My Accessibility Stack and the future on Wayland

Hello there, I’m not too familiar with the innards of KDE and where to post this-- Here’s hoping I’m in the right place. I’m also dropping this on the GNOME Discourse at the same time. Just trying to get some eyes on it. It’s about the situation of accessibility on Wayland, and how soon I’ll no longer be able to use my favorite desktop environment once X11 support has been removed.

Let me know if there’s a particularly good person to get eyes on this article. @ngraham I’m pinging you in particular, as I’ve been watching your community engagement work from the sidelines for years now and you seem like you’ll definitely know the right person to get in touch with. (Not to mention that I quote you in particular…)

My Accessibility Stack and the future on Wayland – Insane Rambles About Technology

6 Likes

Thanks for writing that. I can feel your apprehension and disappointment, and those are 101% valid emotions to feel over this situation.

I can’t make any promises, but the information in this post is on my radar screen. I’ll see what options are available.

1 Like

I think it’s definitely on our TODO list to make sure apps with “Adversarial accessibility” (I like that phrase) can exist.

Whether Tanon specifcially gets Wayland support isn’t something that we can really be in control of, especially given the maintainer comments. I get the frustration, everyone is frustrated with everyone. Nor can we be in control of getting to a point where things work on all desktops.

But we can see what we can do.

I installed Talon and did some quick inspection. The API docs are lacking, we can reverse engineer a bit with Scripting → REPL which gives an interactive console, but it’s probably easier to see what scripts actually use by grepping the community scripts.

grepping function calls in Talon community scripts led to the following:

  • talon.ui.active_app

  • talon.ui.active_window

  • talon.ui.active_workspace

  • talon.ui.apps

  • talon.ui.launch

  • talon.ui.main_screen

  • talon.ui.register

  • talon.ui.screen_containing

  • talon.ui.screens

  • talon.ui.switch_workspace

  • talon.ui.windows

All of these are basically just the task manager protocol.

Granted this isn’t very standardised. We (KDE) could pivot to the wl_roots one with our stuff extended on top. It’s a lot of boring churn to get to the same result, but if it helps fix all these it might be worth it.

  • talon.actions.key
  • talon.actions.insert
  • talon.actions.user.formatted_text
  • talon.actions.sleep
  • talon.actions.user.emacs
  • talon.actions.user.idea
  • talon.actions.user.vscode
  • talon.actions.edit.left
  • talon.actions.edit.selected_text
  • talon.actions.user.paste probably just yolos control+v

With 95% of calls being just action.key

This one has docs! It’s super trivial: key() action | Talon Community Wiki
It’s relatively straightforward, sends a keysym to the active app. It doesn’t seem to support sending to artbitrary apps which makes life easy.
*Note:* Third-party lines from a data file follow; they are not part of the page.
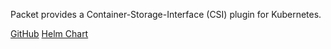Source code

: <!-- <meta>
{
    "title":"Container Storage Interface",
<<<<<<< Updated upstream
=======
    "slug":"container-storage-interface",
>>>>>>> Stashed changes
    "description":"K8s Container Storage Interface",
    "author":"Mo Lawler",
    "github":"usrdev",
    "date": "2019/12/18",
    "tag":["Devops", "Integrations"]
}
</meta> -->

Packet provides a Container-Storage-Interface (CSI) plugin for Kubernetes.

[GitHub](https://github.com/packethost/csi-packet)
[Helm Chart](https://github.com/packet-labs/helm-charts)
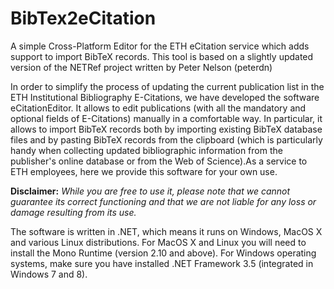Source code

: BibTex2eCitation
================

A simple Cross-Platform Editor for the ETH eCitation service which adds support to import BibTeX records. This tool is based on a slightly updated version of the NETRef project written by Peter Nelson (peterdn)

In order to simplify the process of updating the current publication list in the ETH Institutional Bibliography E-Citations, we have developed the software eCitationEditor. It allows to edit publications (with all the mandatory and optional fields of E-Citations) manually in a comfortable way. In particular, it allows to import BibTeX records both by importing existing BibTeX database files and by pasting BibTeX records from the clipboard (which is particularly handy when collecting updated bibliographic information from the publisher's online database or from the Web of Science).As a service to ETH employees, here we provide this software for your own use.

**Disclaimer:** *While you are free to use it, please note that we cannot guarantee its correct functioning and that we are not liable for any loss or damage resulting from its use.*

The software is written in .NET, which means it runs on Windows, MacOS X and various Linux distributions. For MacOS X and Linux you will need to install the Mono Runtime (version 2.10 and above). For Windows operating systems, make sure you have installed .NET Framework 3.5 (integrated in Windows 7 and 8).
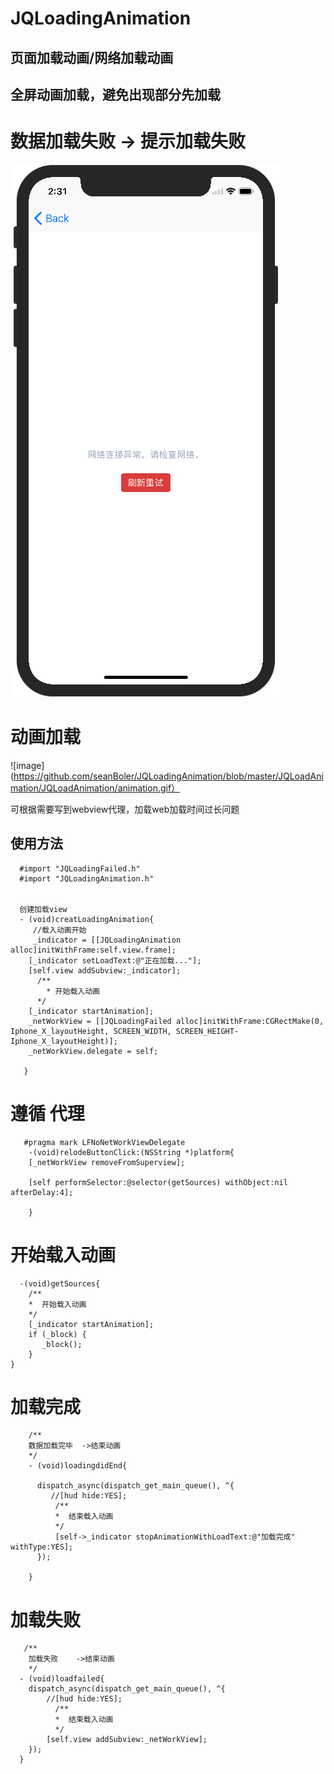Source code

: # JQLoadingAnimation


## 页面加载动画/网络加载动画

## 全屏动画加载，避免出现部分先加载


# 数据加载失败 -> 提示加载失败 

![image](https://github.com/seanBoler/JQLoadingAnimation/blob/master/JQLoadAnimation/JQLoadAnimation/DBBE7BF7-A299-4752-B1E5-F6D7A60B069C.png)

# 动画加载


![image](https://github.com/seanBoler/JQLoadingAnimation/blob/master/JQLoadAnimation/JQLoadAnimation/animation.gif）


可根据需要写到webview代理，加载web加载时间过长问题

## 使用方法

      #import "JQLoadingFailed.h"
      #import "JQLoadingAnimation.h"
      
      
      创建加载view
      - (void)creatLoadingAnimation{
         //载入动画开始
         _indicator = [[JQLoadingAnimation alloc]initWithFrame:self.view.frame];
        [_indicator setLoadText:@"正在加载..."];
        [self.view addSubview:_indicator];
          /**
            * 开始载入动画
          */
        [_indicator startAnimation];
        _netWorkView = [[JQLoadingFailed alloc]initWithFrame:CGRectMake(0, Iphone_X_layoutHeight, SCREEN_WIDTH, SCREEN_HEIGHT-Iphone_X_layoutHeight)];
        _netWorkView.delegate = self;

       }
       
# 遵循<NetworkViewDelegate> 代理
       
       #pragma mark LFNoNetWorkViewDelegate
        -(void)relodeButtonClick:(NSString *)platform{
        [_netWorkView removeFromSuperview];
    
        [self performSelector:@selector(getSources) withObject:nil afterDelay:4];
    
        }
        
# 开始载入动画
      -(void)getSources{
        /**
        *  开始载入动画
        */
        [_indicator startAnimation];
        if (_block) {
           _block();
        }
    }

        
# 加载完成 
        
        /**
        数据加载完毕  ->结束动画
        */
        - (void)loadingdidEnd{
    
          dispatch_async(dispatch_get_main_queue(), ^{
             //[hud hide:YES];
              /**
              *  结束载入动画
              */
              [self->_indicator stopAnimationWithLoadText:@"加载完成" withType:YES];
          });
    
        }
        
        
 # 加载失败       
       /**
        加载失败    ->结束动画
        */
      - (void)loadfailed{
        dispatch_async(dispatch_get_main_queue(), ^{
            //[hud hide:YES];
              /**
              *  结束载入动画
              */
            [self.view addSubview:_netWorkView];
        });
      }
Within the Wayland ecosystem that means any of:

  • portal + libei
  • libei directly
  • wlr_virtual_keyboard / kde_fake_input
  • or being an input method…

The rest seem to be clipboard

Clipboard has two options:

  • the portal approach
  • wlr_data_control

The key question to answering what we do and what these apps should do is whether we care about shipping talon inside a sandbox (we probably don’t) and whether we (KDE) care about having things available to non-sandboxed apps.
We seem to have generally pivoted to agreeing it’s not that problematic, at which point we should make an effort to standardise some of these things. That absolutely won’t fly with Gnome, but it’s also a chance for us to be ahead on some practical tasks.


In terms of actionable steps, I’m not sure what the next steps are.

We could write some simple python that demonstrates doing all these tasks is doable. It probably could even be trampolined on top of upstream Talon and “just work”.

5 Likes

I have lots of questions as to how this works.

Most importantly, lets say I have a trigger that invokes an action in a given app (lets say send space to spotify to pause on a voice keyword) and Spotify is on another desktop, does this just switch desktop back replay a key event then switch back?

If you have a similar setup (On X), can you run:

xprop -root -spy

then trigger this, I would love to see the output.

Very good write up!

It is sad that so many app developers are still very hostile towards Linux.

Demanding that their Linux users essentially doing all the Linux support themselves.

Obviously the Talon developer is especially nasty, moving existing support to paid tiers in order to increase the pressure for free labor or forced payment to just keep the existing support running.

Let alone forcing those pressured enough to be willing to do the work themselves, to work blind, implementing things based on guessing and reverse engineering (like @David_Edmundson just did :heart:)

Ultimately the people who use such tools might be better off if some of them can come together to implement a replacement, out of the reach of this sad Linux hostility.

Many of windowing things are already possible with kdotool for KDE. And a recent wdotool project enables key input for GNOME, KDE and wlroots. They can be stop-gap solutions before a proper, standard protocol is available.

I guess needing to implement things separately for at least GNOME, KDE and wlroots is one of the reasons the dev pulled Linux support.

there is also xdotool and ydotool

now someone just needs to come up with zdotool that works on everything everywhere.

so many tools and not enough letters in the alphabet.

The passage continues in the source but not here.